AA muhabirinin aldığı bilgiye göre, yaz
mevsiminin sonuna yaklaşıldıkça
giyim firmaları
sezon sonu
indirimlerinde adeta
yarış içine girdi.
Kredi kartlarına uzun vade
taksit imkanı sunan firmalar, yüzde 80'lere varan büyük indirimlerle
tüketicileri çekmeye ve piyasayı hareketlendirmeye çalışıyor.
Firmalar bu şekilde büyük indirim
kampanyaları düzenlerken Tüketiciler Birliği Genel Başkan Yardımcısı Kemal Özer, firmaların sezon sonu indirim kandırmacalarına inanılmamasını öneriyor.

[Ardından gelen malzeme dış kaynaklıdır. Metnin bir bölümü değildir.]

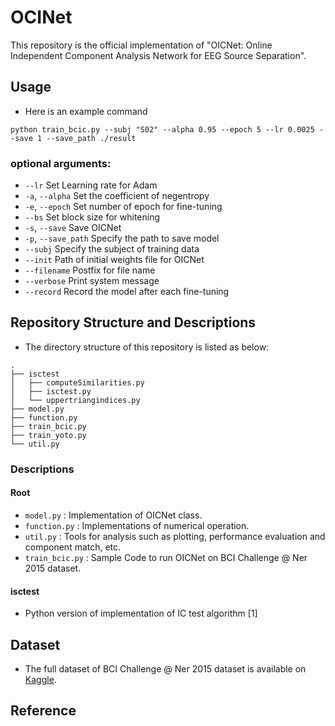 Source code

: # OCINet
This repository is the official implementation of "OICNet: Online Independent Component Analysis Network for EEG Source Separation".
## Usage
* Here is an example command
```
python train_bcic.py --subj "S02" --alpha 0.95 --epoch 5 --lr 0.0025 --save 1 --save_path ./result 
```
### optional arguments:
* `--lr`                    Set Learning rate for Adam
* `-a`, `--alpha`           Set the coefficient of negentropy
* `-e`, `--epoch`           Set number of epoch for fine-tuning
* `--bs`                    Set block size for whitening
* `-s`,  `--save`           Save OICNet
* `-p`, `--save_path`       Specify the path to save model
* `--subj`                  Specify the subject of training data
* `--init`                  Path of initial weights file for OICNet
* `--filename`              Postfix for file name
* `--verbose`               Print system message
* `--record`                Record the model after each fine-tuning
## Repository Structure and Descriptions
* The directory structure of this repository is listed as below:
```
.
├── isctest
│   ├── computeSimilarities.py
│   ├── isctest.py
│   └── uppertriangindices.py
├── model.py
├── function.py
├── train_bcic.py
├── train_yoto.py
└── util.py
```
### Descriptions
#### Root
* `model.py` : Implementation of OICNet class.
* `function.py` : Implementations of numerical operation.
* `util.py` : Tools for analysis such as plotting, performance evaluation and component match, etc.
* `train_bcic.py` : Sample Code to run OICNet on BCI Challenge @ Ner 2015 dataset.
#### isctest
* Python version of implementation of IC test algorithm [1]
## Dataset
* The full dataset of BCI Challenge @ Ner 2015 dataset is available on [Kaggle](https://www.kaggle.com/c/inria-bci-challenge).
## Reference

Eskiden indirimlerin mevsim geçişlerinde ve
iş yeri tasfiyelerinde yapıldığını ifade eden Özer, şunları kaydetti:
''Şimdi bir firma 365 gün tasfiye ilanı yapıştırıp indirim yapıyormuş gibi
satış yapıyor. Diğer yandan yılın her günü yüzde 80'lere varan indirim levhaları
mağaza vitrinlerinden inmiyor. Neredeyse yüzde yüz diyecekler. Artık indirim, hayatımızı kaplamış ama inen hiçbir şey yok. Önce
fiyatların üzerine biniyor sonra da indirilmiş gibi gösteriliyor. Normalde 40 YTL olan
ürüne 100 YTL yazıp üzerini çiziyorlar, yüzde 60 indirim deyip yine 40 YTL'ye satıyorlar. Bu durum gerçekten
seri sonu ve mevsim sonu indirimi yapan dürüst mağazalarında zarar görmesine neden oluyor.''
YÜZDE 100'DEN FAZLA İNDİRİM YAPANLAR BİLE OLUYOR
Bir firmanın ''bir pardösü alana bir pardösü bedava artı bir
gömlek ya da bir eşarp
hediye'' şeklinde kampanya yaptığını vurgulayan Özer, şunları kaydetti:
''Bu nasıl bir kampanya oluyor. Firma burada yüzde yüzden fazla indirim yapmış oluyor. Tüketici de buna inanıyor. İndirimler tüketiciyi aldatır. Özellikle sürekli indirim yapan mağazalar ile bir üründe yüzde 50 indirim diğerlerinde yüzde 10 indirim yapıp sonra vitrine yüzde 50 indirim yazarak tüketiciye aldatan firmalar
tercih edilmemelidir. İndirim, artık bir kandırma kelimesine dönüştü. İndirimlerin gerçekten yapıldığını farz edelim. Firma yüzde 80 indirim yapıyor. Yani 100 YTL'lik ürün 20 YTL'ye satılıyor. Demek ki firma, 20 YTL'ye satarak da kazanıyor. Burada firmanın indirimden önce aynı ürünü normal fiyatın 5 katına, hatta daha fazlasına sattığı ortaya çıkıyor. 20 YTL'ye satılırken para kazanan bir
işletme 5 kat fazlasına satarak ticarette ölçü kaçırılmakta bir tarafın sömürülmesi ve diğer tarafın ölçüsüz
kazanç elde edilmesine neden oluyor.''
Alışverişte güvenin yıkıldığını dile getiren Özer, ''Güvenin tesisi için makul fiyat ve fiyat etiketi birinci şarttır. Genellikle satıcılar, fiyat etiketi bulundurmayarak hem yasayı ihlal etmekte hem de tüketicilerin zayıf taraflarından yaralanmaktadır. Etiketin olmaması satıcıda yüksek fiyat söyleme, tüketicide de pazarlık yapma isteğini
tahrik etmektedir. Üzerinde etiketi bulunmayan mal için tüketici her zaman aldatılacağı kanaatini taşır ve pazarlık kozunu kullanmakta, satıcı ise fiyatı belli olmayan ürünün tüketicinin psikolojinden yararlanarak yüksek göstermeye ve hiç tanınmayan markaları bile kaliteli ve dünya devi gibi göstermeyi tercih etmektedir'' dedi.